• Drivers and Conductors chief of security Suleiman Mwachoa complained that tuk-tuks have posed a stiff competition for clients.
• Early last year, PSVs operator protested against unfair competition from Probox cars, school buses and county vehicles.
Kwale Matatu operators have decried the disruption of the transport sector by tuk-tuks and long-distance buses plying the Kwale-Kinango- Nairobi route.
They said the tricycle taxis have become a menace to the business, hence ruining matatu profits.
Drivers and Conductors chief of security Suleiman Mwachoa complained that tuk-tuks have posed a stiff competition for clients.
“The tricycle taxis are now many and oftentimes they walk away with our customers because of their flexibility and size,” he said.

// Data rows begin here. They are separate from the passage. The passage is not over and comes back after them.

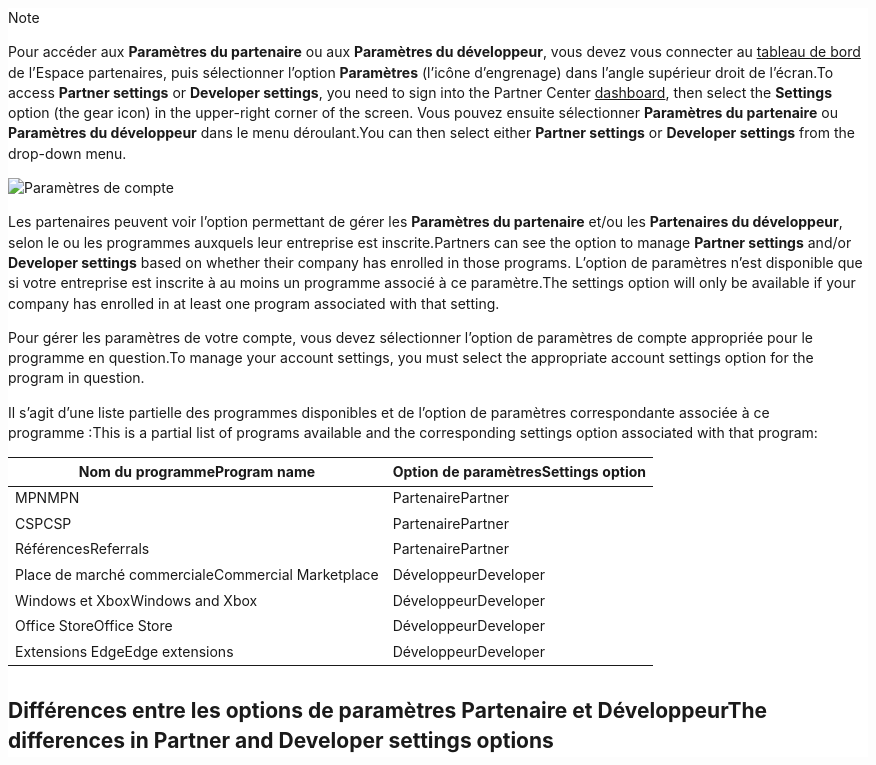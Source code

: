 >[!NOTE]
><span data-ttu-id="27d02-124">Pour accéder aux **Paramètres du partenaire** ou aux **Paramètres du développeur**, vous devez vous connecter au [tableau de bord](https://partner.microsoft.com/dashboard) de l’Espace partenaires, puis sélectionner l’option **Paramètres** (l’icône d’engrenage) dans l’angle supérieur droit de l’écran.</span><span class="sxs-lookup"><span data-stu-id="27d02-124">To access **Partner settings** or **Developer settings**, you need to sign into the Partner Center [dashboard](https://partner.microsoft.com/dashboard), then select the **Settings** option (the gear icon) in the upper-right corner of the screen.</span></span> <span data-ttu-id="27d02-125">Vous pouvez ensuite sélectionner **Paramètres du partenaire** ou **Paramètres du développeur** dans le menu déroulant.</span><span class="sxs-lookup"><span data-stu-id="27d02-125">You can then select either **Partner settings** or **Developer settings** from the drop-down menu.</span></span>

![Paramètres de compte](images/accountsettings/account1.png)

<span data-ttu-id="27d02-127">Les partenaires peuvent voir l’option permettant de gérer les **Paramètres du partenaire** et/ou les **Partenaires du développeur**, selon le ou les programmes auxquels leur entreprise est inscrite.</span><span class="sxs-lookup"><span data-stu-id="27d02-127">Partners can see the option to manage **Partner settings** and/or **Developer settings** based on whether their company has enrolled in those programs.</span></span> <span data-ttu-id="27d02-128">L’option de paramètres n’est disponible que si votre entreprise est inscrite à au moins un programme associé à ce paramètre.</span><span class="sxs-lookup"><span data-stu-id="27d02-128">The settings option will only be available if your company has enrolled in at least one program associated with that setting.</span></span>

<span data-ttu-id="27d02-129">Pour gérer les paramètres de votre compte, vous devez sélectionner l’option de paramètres de compte appropriée pour le programme en question.</span><span class="sxs-lookup"><span data-stu-id="27d02-129">To manage your account settings, you must select the appropriate account settings option for the program in question.</span></span>  

<span data-ttu-id="27d02-130">Il s’agit d’une liste partielle des programmes disponibles et de l’option de paramètres correspondante associée à ce programme :</span><span class="sxs-lookup"><span data-stu-id="27d02-130">This is a partial list of programs available and the corresponding settings option associated with that program:</span></span>

|<span data-ttu-id="27d02-131">**Nom du programme**</span><span class="sxs-lookup"><span data-stu-id="27d02-131">**Program name**</span></span>   |<span data-ttu-id="27d02-132">**Option de paramètres**</span><span class="sxs-lookup"><span data-stu-id="27d02-132">**Settings option**</span></span> |
|---------------------|:-----------------------|
|<span data-ttu-id="27d02-133">MPN</span><span class="sxs-lookup"><span data-stu-id="27d02-133">MPN</span></span>   |<span data-ttu-id="27d02-134">Partenaire</span><span class="sxs-lookup"><span data-stu-id="27d02-134">Partner</span></span>|
|<span data-ttu-id="27d02-135">CSP</span><span class="sxs-lookup"><span data-stu-id="27d02-135">CSP</span></span>    |<span data-ttu-id="27d02-136">Partenaire</span><span class="sxs-lookup"><span data-stu-id="27d02-136">Partner</span></span>|
|<span data-ttu-id="27d02-137">Références</span><span class="sxs-lookup"><span data-stu-id="27d02-137">Referrals</span></span>   |<span data-ttu-id="27d02-138">Partenaire</span><span class="sxs-lookup"><span data-stu-id="27d02-138">Partner</span></span>|
|<span data-ttu-id="27d02-139">Place de marché commerciale</span><span class="sxs-lookup"><span data-stu-id="27d02-139">Commercial Marketplace</span></span>|<span data-ttu-id="27d02-140">Développeur</span><span class="sxs-lookup"><span data-stu-id="27d02-140">Developer</span></span>|
|<span data-ttu-id="27d02-141">Windows et Xbox</span><span class="sxs-lookup"><span data-stu-id="27d02-141">Windows and Xbox</span></span>|<span data-ttu-id="27d02-142">Développeur</span><span class="sxs-lookup"><span data-stu-id="27d02-142">Developer</span></span>|
|<span data-ttu-id="27d02-143">Office Store</span><span class="sxs-lookup"><span data-stu-id="27d02-143">Office Store</span></span>|<span data-ttu-id="27d02-144">Développeur</span><span class="sxs-lookup"><span data-stu-id="27d02-144">Developer</span></span>|
|<span data-ttu-id="27d02-145">Extensions Edge</span><span class="sxs-lookup"><span data-stu-id="27d02-145">Edge extensions</span></span>|<span data-ttu-id="27d02-146">Développeur</span><span class="sxs-lookup"><span data-stu-id="27d02-146">Developer</span></span>|

## <a name="the-differences-in-partner-and-developer-settings-options"></a><span data-ttu-id="27d02-147">Différences entre les options de paramètres Partenaire et Développeur</span><span class="sxs-lookup"><span data-stu-id="27d02-147">The differences in Partner and Developer settings options</span></span>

Mwachoa said the customers decide to take tuk-tuks to save time and shun away from the matatu that has to queue for almost half an hour waiting to be full.
The PSV workers said the three-wheelers have no standard fares as theirs keep fluctuating depending on time.
Usually, from Kwale town to Kombani is Sh150, but the tuk-tuks charge Sh100. From Kombani to Ukunda, matatus charge Sh70-80 but the tricycles take Sh50.
According to Mwachoa, the tuk-tuk drivers have taken advantage of the fares. He called on the county to intervene, saying the matatu business would be wiped out and hundreds will lose jobs.
They said Covid-19 already wreaked havoc in the sector and they will barely survive with the existence of the uncontrolled tuk-tuk business.
Omar Mwarachuo, a conductor, said the Nairobi buses are the second leading disruptor of matatu work in the county. He said that before, people used to travel to Mombasa to book for buses but now booking offices are spread all over the region.
Mwarachuo said the buses are picking the clients at their designated places along the way, thus interfering with the matatu daily activities.
Early last year, PSV operators protested against unfair competition from Probox cars, school buses and county vehicles. It took the intervention of security officers to restore order in the public transport sector.